The disgruntled employees for foreign banks walked off the job at noon after dumping tons of shredded documents out the windows of their institutions, littering the streets of Buenos Aires with the refuse.
The strike follows Tuesday´s protests in which hundreds of bank employees marched on the foreign banks setting off smoke bombs and smashing windows.
"We are going to protest as long as necessary," said bank clerk union leader Juan Jose Zanola to local news sources on Tuesday. "The bankers are laughing at us."
Protests regarding the country's decimated economy are an almost daily occurrence in the Argentine capital and at times have turned violent.
Alcohol beverage makers urge moderation
LONDON, Dec. 31 (UPI) -- Alcoholic beverage makers in Britain are using the holidays, a traditional time for drunkenness, to urge moderation and caution.
Coors, the maker of Carling, Britain's best-selling lager, has launched an advertising campaign in Scotland using the managers of the Celtic and Rangers football clubs to discourage overindulgence, the Financial Times reported Wednesday.
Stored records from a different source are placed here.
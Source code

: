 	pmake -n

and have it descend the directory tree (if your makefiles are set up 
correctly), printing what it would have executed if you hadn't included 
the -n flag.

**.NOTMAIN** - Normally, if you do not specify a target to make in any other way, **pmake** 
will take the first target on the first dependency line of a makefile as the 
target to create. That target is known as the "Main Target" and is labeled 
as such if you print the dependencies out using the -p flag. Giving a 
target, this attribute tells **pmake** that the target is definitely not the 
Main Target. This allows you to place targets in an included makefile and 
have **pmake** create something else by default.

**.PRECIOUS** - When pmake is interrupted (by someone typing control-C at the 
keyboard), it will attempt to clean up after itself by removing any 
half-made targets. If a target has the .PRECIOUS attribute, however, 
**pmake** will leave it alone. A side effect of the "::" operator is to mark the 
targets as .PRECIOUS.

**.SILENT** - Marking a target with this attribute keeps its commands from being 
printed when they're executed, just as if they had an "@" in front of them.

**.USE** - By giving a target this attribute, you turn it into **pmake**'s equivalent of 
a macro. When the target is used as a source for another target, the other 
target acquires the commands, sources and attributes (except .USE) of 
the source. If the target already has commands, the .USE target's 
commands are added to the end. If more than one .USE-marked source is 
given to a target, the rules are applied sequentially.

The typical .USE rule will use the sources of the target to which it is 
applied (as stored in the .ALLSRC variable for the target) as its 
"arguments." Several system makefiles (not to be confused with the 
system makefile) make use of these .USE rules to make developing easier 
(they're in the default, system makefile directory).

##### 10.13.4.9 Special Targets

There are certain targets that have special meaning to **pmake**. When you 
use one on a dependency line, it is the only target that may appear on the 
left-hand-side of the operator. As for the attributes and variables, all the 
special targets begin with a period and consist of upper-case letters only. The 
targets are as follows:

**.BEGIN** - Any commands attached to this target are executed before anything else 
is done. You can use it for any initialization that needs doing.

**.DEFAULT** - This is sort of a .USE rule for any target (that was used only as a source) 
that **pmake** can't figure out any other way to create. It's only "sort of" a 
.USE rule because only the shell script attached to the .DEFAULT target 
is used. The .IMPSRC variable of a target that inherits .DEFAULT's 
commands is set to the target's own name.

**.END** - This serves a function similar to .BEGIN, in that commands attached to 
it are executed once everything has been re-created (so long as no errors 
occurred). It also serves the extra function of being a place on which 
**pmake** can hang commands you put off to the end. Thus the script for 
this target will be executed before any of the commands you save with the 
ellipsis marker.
And Diageo, the maker of Smirnoff vodka, released a survey claiming that 7.3 million Britons were in danger of ruining their careers by getting drunk at their office party.
It also issued tips for responsible drinking, including: alternating alcohol with soft drinks or water; avoiding top-ups to keep track of alcohol intake; and eating before or during drinking to slow alcohol absorption.
Meanwhile, the Portman Group, a responsible-drinking group backed by the alcohol industry, said it had distributed 250,000 pocket guides to sensible drinking in December.
Brazil's economy soared in '03
SAO PAULO, Brazil, Dec. 31 (UPI) -- As good as many stock markets have been in 2003, none has approached Brazil's -- up a world-beating 136 percent year-to-date.
The three-figure increase follows a 46 percent decline in 2002, the Wall Street Journal reported Wednesday.
Yields for Brazil's government bonds soared to more than 25 percentage points above comparable U.S. Treasurys and the dollar surged 75 percent against Brazil's currency, dropping the real to an all-time low against the dollar.
To discourage an even wider selloff in the bond market, the central bank was forced to raise interest rates above 26 percent, a crippling move for an economy struggling to recover.
But following President Luiz Inacio Lula da Silva's election win last October, it became increasingly clear the new president would not allow a debt default or pursue an antibusiness agenda.
By year end, the stock market had shot up 50 percent from its October low. With bond yields falling back to five percentage points above U.S. Treasurys, the stock market rally has continued into 2003.